Por que é importante distinguir sensores naturais de sensores artificiais? Porque essa distinção parece situar um exemplo fundamental de dobra do pensamento que molda uma realidade, se a observarmos a partir da teoria do ciclo das imagens desenhada por Simondon. O que quero dizer com isso? Que é a busca essencialmente humana de fabricação de instrumentos de controle da realidade que produz a necessidade de medição. Não há nada na estrutura biológica humana ou na natureza em geral que indique um processo de contabilidade escondido em algum lugar. A metáfora do cérebro como processador de estímulos que se assemelha a um computador é uma metáfora humana. E uma metáfora que embute a ideia de intencionalidade. O fato de que um determinado modo de existência tenha se desenvolvido a partir da medição do mundo para fins de controle da natureza de acordo com interesses pré-definidos não promove a intencionalidade a valor universal.

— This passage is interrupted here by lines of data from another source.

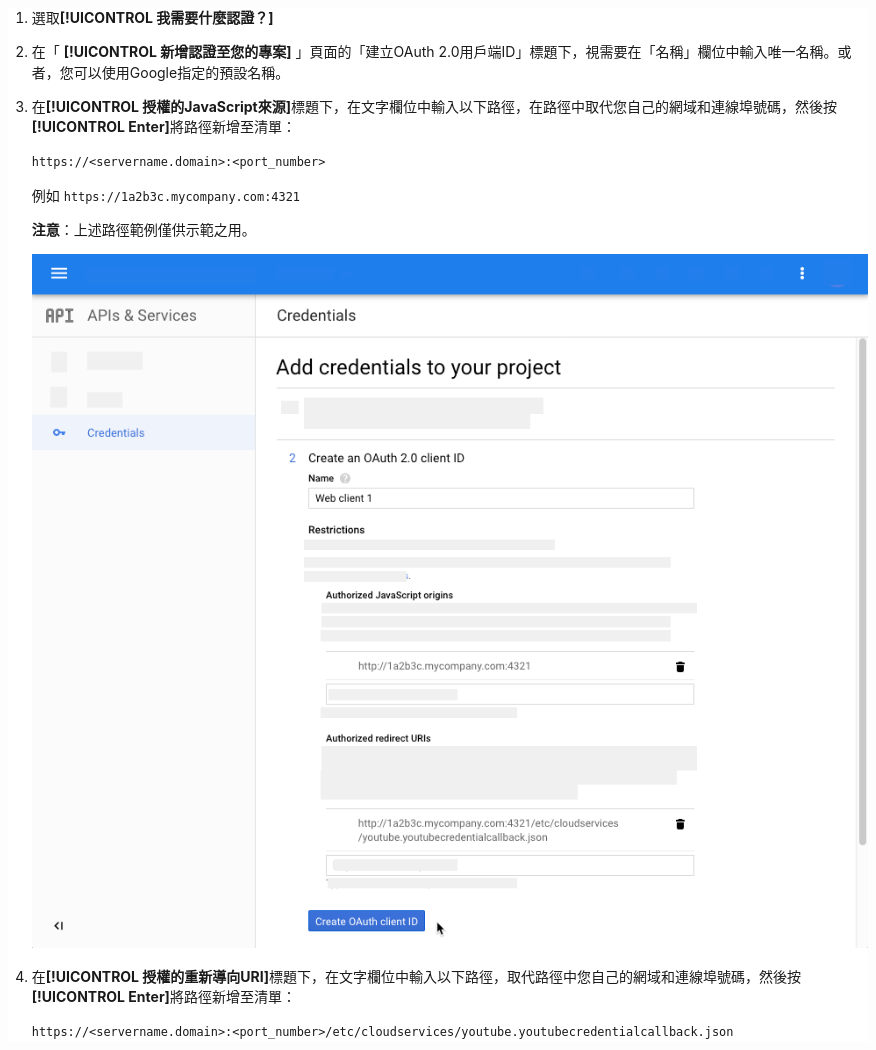 1. 選取&#x200B;**[!UICONTROL 我需要什麼認證？]**
1. 在「 **[!UICONTROL 新增認證至您的專案]** 」頁面的「建立OAuth 2.0用戶端ID **&#x200B;**&#x200B;」標題下，視需要在「名稱」欄位中輸入唯一名稱。或者，您可以使用Google指定的預設名稱。
1. 在&#x200B;**[!UICONTROL 授權的JavaScript來源]**&#x200B;標題下，在文字欄位中輸入以下路徑，在路徑中取代您自己的網域和連線埠號碼，然後按&#x200B;**[!UICONTROL Enter]**&#x200B;將路徑新增至清單：

   `https://<servername.domain>:<port_number>`

   例如 `https://1a2b3c.mycompany.com:4321`

   **注意**：上述路徑範例僅供示範之用。

   ![6_5_googleaccount-apis-createcredentials-oauth](assets/6_5_googleaccount-apis-createcredentials-oauth.png)

1. 在&#x200B;**[!UICONTROL 授權的重新導向URI]**&#x200B;標題下，在文字欄位中輸入以下路徑，取代路徑中您自己的網域和連線埠號碼，然後按&#x200B;**[!UICONTROL Enter]**&#x200B;將路徑新增至清單：

   `https://<servername.domain>:<port_number>/etc/cloudservices/youtube.youtubecredentialcallback.json`
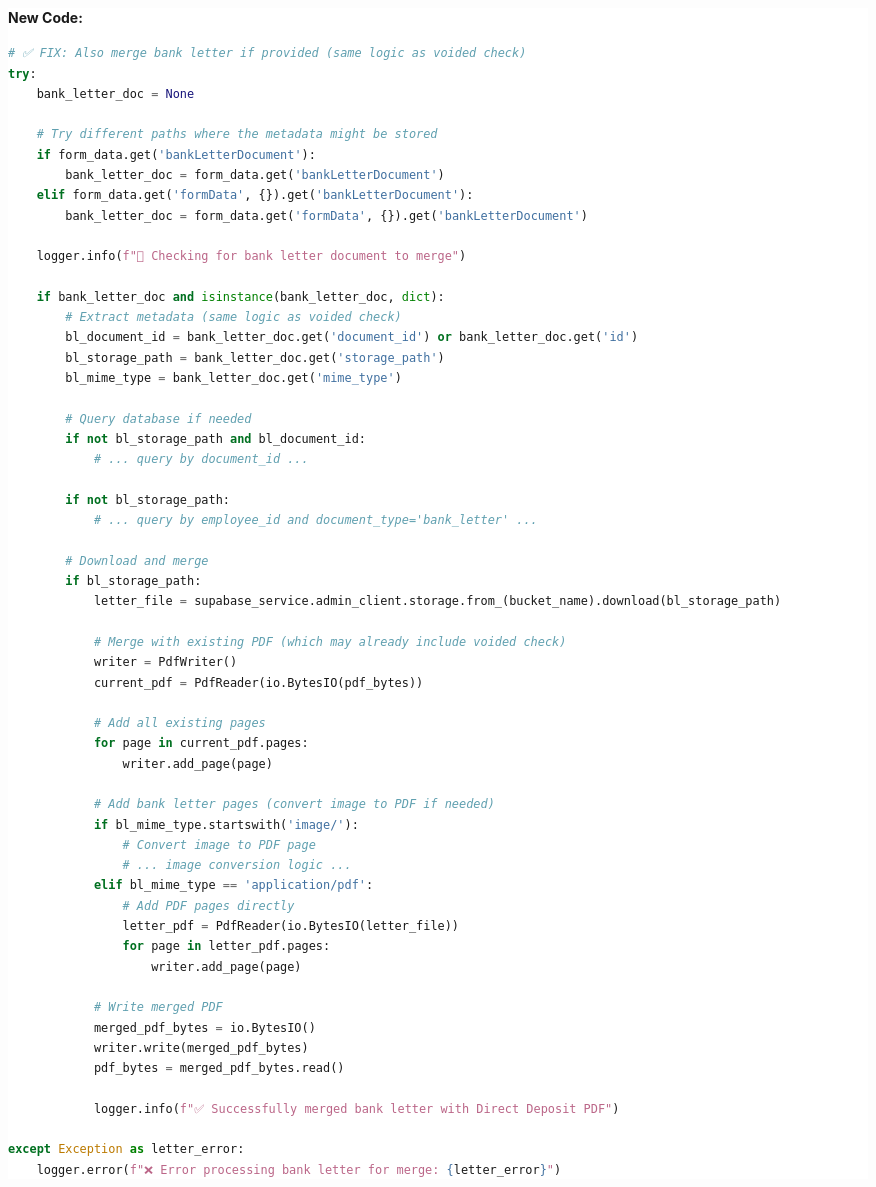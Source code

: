 **New Code:**
```python
# ✅ FIX: Also merge bank letter if provided (same logic as voided check)
try:
    bank_letter_doc = None

    # Try different paths where the metadata might be stored
    if form_data.get('bankLetterDocument'):
        bank_letter_doc = form_data.get('bankLetterDocument')
    elif form_data.get('formData', {}).get('bankLetterDocument'):
        bank_letter_doc = form_data.get('formData', {}).get('bankLetterDocument')

    logger.info(f"📎 Checking for bank letter document to merge")
    
    if bank_letter_doc and isinstance(bank_letter_doc, dict):
        # Extract metadata (same logic as voided check)
        bl_document_id = bank_letter_doc.get('document_id') or bank_letter_doc.get('id')
        bl_storage_path = bank_letter_doc.get('storage_path')
        bl_mime_type = bank_letter_doc.get('mime_type')
        
        # Query database if needed
        if not bl_storage_path and bl_document_id:
            # ... query by document_id ...
        
        if not bl_storage_path:
            # ... query by employee_id and document_type='bank_letter' ...
        
        # Download and merge
        if bl_storage_path:
            letter_file = supabase_service.admin_client.storage.from_(bucket_name).download(bl_storage_path)
            
            # Merge with existing PDF (which may already include voided check)
            writer = PdfWriter()
            current_pdf = PdfReader(io.BytesIO(pdf_bytes))
            
            # Add all existing pages
            for page in current_pdf.pages:
                writer.add_page(page)
            
            # Add bank letter pages (convert image to PDF if needed)
            if bl_mime_type.startswith('image/'):
                # Convert image to PDF page
                # ... image conversion logic ...
            elif bl_mime_type == 'application/pdf':
                # Add PDF pages directly
                letter_pdf = PdfReader(io.BytesIO(letter_file))
                for page in letter_pdf.pages:
                    writer.add_page(page)
            
            # Write merged PDF
            merged_pdf_bytes = io.BytesIO()
            writer.write(merged_pdf_bytes)
            pdf_bytes = merged_pdf_bytes.read()
            
            logger.info(f"✅ Successfully merged bank letter with Direct Deposit PDF")

except Exception as letter_error:
    logger.error(f"❌ Error processing bank letter for merge: {letter_error}")
```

Assim, se aceitarmos essa distinção, diremos que os sensores produzidos pelos seres humanos mimetizam parcialmente determinadas funções observadas nos organismos vivos e as desenvolvem, segundo um modelo de intencionalidade, para atingir determinados fins. Como vimos no capítulo 1, o transdutor, modelo de dispositivo no qual Simondon se inspira para definir a noção de transindividualidade, não é exatamente um sensor, mas um dispositivo que contém sensores e permite a conversão de seus sinais de uma forma física para outra. O transdutor é como um tradutor de sinais entre sensores que falam línguas diferentes.

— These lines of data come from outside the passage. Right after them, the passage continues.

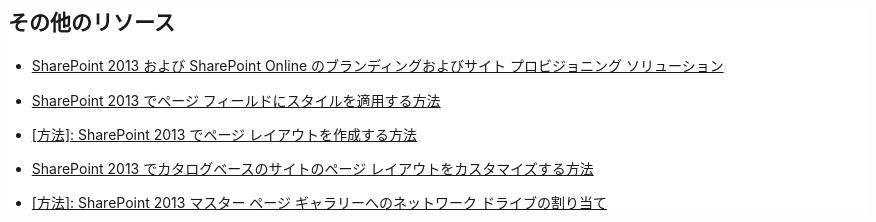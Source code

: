 ## その他のリソース
<a name="bk_addresources"> </a>

- [SharePoint 2013 および SharePoint Online のブランディングおよびサイト プロビジョニング ソリューション](Branding-and-site-provisioning-solutions-for-SharePoint.md)
    
- [SharePoint 2013 でページ フィールドにスタイルを適用する方法](http://msdn.microsoft.com/library/e227613d-0e4d-4312-924d-bb55e1fe4293%28Office.15%29.aspx)
    
- [[方法]: SharePoint 2013 でページ レイアウトを作成する方法](http://msdn.microsoft.com/library/5447e6a1-2f14-4667-81d0-7514b468be80%28Office.15%29.aspx)
    
- [SharePoint 2013 でカタログベースのサイトのページ レイアウトをカスタマイズする方法](http://msdn.microsoft.com/library/21d8db99-73b3-4429-b6cb-04e375af9f55%28Office.15%29.aspx)
    
- [[方法]: SharePoint 2013 マスター ページ ギャラリーへのネットワーク ドライブの割り当て](http://msdn.microsoft.com/library/7d416f6e-2471-4d03-97ae-4e8d907784c6%28Office.15%29.aspx)
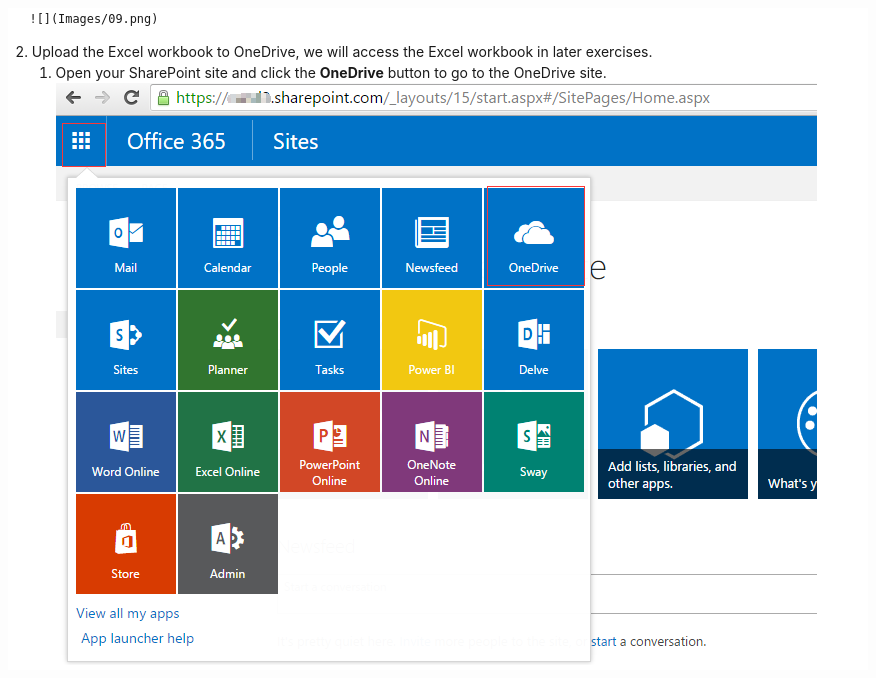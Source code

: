        ![](Images/09.png)

2. Upload the Excel workbook to OneDrive, we will access the Excel workbook in later exercises. 
   1. Open your SharePoint site and click the **OneDrive** button to go to the OneDrive site.
      ![](Images/10.png)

Em uma pesquisa simples por imagens na internet encontramos muitas variações do homem vitruviano de Da Vinci, usadas neste começo de século XXI para representar as possibilidades de uso dos sensores conhecidos como vestíveis (wearables), que descreveremos em detalhes adiante. Escolhemos uma dessas imagens para formar o conjunto que ilustra o tema deste capítulo. Essa mutação que produz o “vitruviano ciborgue” representa o que estamos chamando de modo de existência do ser humano com sentidos exteriorizados. Embora não estejam aparentes na ilustração, que, como cópia revisitada, carrega os traços da informação que a atravessa, as medidas a que o vitruviano ciborgue está associado já não são mais aquelas relativas às proporções de seu corpo, mas aos padrões de organização da informação relativos ao desempenho de suas atividades.

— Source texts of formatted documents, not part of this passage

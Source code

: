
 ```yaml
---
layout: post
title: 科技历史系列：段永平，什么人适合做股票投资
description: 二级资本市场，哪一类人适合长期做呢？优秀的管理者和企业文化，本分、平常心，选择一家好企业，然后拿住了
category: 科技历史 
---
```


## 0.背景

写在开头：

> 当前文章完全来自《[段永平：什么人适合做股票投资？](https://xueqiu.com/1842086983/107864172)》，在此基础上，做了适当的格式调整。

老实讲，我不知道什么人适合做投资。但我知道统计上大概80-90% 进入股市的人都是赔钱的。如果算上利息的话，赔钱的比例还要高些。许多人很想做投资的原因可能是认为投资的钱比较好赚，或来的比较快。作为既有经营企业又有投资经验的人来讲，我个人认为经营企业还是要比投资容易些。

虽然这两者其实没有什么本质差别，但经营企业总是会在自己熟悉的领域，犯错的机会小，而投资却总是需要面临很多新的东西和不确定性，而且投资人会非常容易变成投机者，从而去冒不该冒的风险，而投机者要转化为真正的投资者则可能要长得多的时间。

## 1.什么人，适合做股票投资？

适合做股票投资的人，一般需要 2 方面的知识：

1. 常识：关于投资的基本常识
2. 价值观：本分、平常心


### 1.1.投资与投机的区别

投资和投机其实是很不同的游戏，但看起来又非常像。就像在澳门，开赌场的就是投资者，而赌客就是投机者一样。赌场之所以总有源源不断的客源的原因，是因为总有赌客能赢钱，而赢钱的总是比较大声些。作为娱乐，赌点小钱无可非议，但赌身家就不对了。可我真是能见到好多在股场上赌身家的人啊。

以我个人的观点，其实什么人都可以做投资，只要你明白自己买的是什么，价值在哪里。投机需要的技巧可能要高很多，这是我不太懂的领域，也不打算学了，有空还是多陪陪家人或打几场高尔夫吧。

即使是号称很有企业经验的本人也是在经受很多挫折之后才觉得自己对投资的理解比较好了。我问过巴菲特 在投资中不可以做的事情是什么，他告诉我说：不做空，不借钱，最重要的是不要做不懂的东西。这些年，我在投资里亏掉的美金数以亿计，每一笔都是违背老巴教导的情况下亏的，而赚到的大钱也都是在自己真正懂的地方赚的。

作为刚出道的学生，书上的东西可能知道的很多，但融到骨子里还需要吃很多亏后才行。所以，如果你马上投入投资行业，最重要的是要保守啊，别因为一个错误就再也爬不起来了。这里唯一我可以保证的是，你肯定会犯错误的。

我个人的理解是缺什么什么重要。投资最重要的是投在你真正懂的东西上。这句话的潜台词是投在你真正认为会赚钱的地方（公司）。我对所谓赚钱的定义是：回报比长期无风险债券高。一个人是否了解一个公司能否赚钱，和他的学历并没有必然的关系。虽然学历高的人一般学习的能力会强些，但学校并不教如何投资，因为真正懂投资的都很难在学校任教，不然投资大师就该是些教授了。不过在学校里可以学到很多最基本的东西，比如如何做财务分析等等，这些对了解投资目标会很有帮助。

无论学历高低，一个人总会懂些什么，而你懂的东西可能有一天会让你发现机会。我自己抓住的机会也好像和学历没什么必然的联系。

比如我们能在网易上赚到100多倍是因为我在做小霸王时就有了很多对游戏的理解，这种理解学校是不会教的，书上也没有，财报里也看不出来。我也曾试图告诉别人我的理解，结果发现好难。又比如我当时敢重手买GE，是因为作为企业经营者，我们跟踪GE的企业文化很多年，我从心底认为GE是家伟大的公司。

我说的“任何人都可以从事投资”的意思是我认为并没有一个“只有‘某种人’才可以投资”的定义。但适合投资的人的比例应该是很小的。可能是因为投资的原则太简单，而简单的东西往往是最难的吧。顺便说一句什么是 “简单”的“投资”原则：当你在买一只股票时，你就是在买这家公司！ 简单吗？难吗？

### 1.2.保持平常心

Essa imagem, no entanto, não é visível. Os padrões de atividade só produzem formas visíveis através de modelos estatísticos que envolvem imensas quantidades de dados e de cálculos para que esses dados sejam processados. As formas geradas pelos modelos estatísticos serão sempre, portanto, imagens de tendências de movimento. Tendências projetadas a partir da captação e do armazenamento de milhares de atividades singulares. O que é visível na ilustração do vitruviano ciborgue é o que ele simboliza: a imagem de um ser humano, do gênero masculino, vestido de terno preto na posição que se tornou ícone do antropocentrismo: o homem das belas formas. O terno preto é o traje ritual de determinada posição econômica e social do modo de existência dito moderno ocidental, que vimos no capítulo 1 ter seu aspecto alterado pelo contraste de cores no gesto também simbólico de protesto de Ailton Krenak. O modo de existência do ser humano com sensores incorporados, o modo de existência ciborgue, no entanto, como veremos, é um centro de emissão de dados, mais que um receptor e processador de sinais. Ele não está no centro da ação e nem a controla. Ele é o objeto que projeta uma sombra da qual se extraem informações sobre seus ritmos e seus percursos.

Mas, antes de nos aprofundarmos nos dispositivos constituídos de sensores vestíveis que envolvem o vitruviano ciborgue, avançarei um pouco mais na apresentação de seus “precursores”, os aparelhos celulares ditos inteligentes, na tentativa de descobrir o que eles talvez possam esclarecer sobre o modo de

existência que os produziu a partir da observação de como se organizam os seus “sentidos” elementares.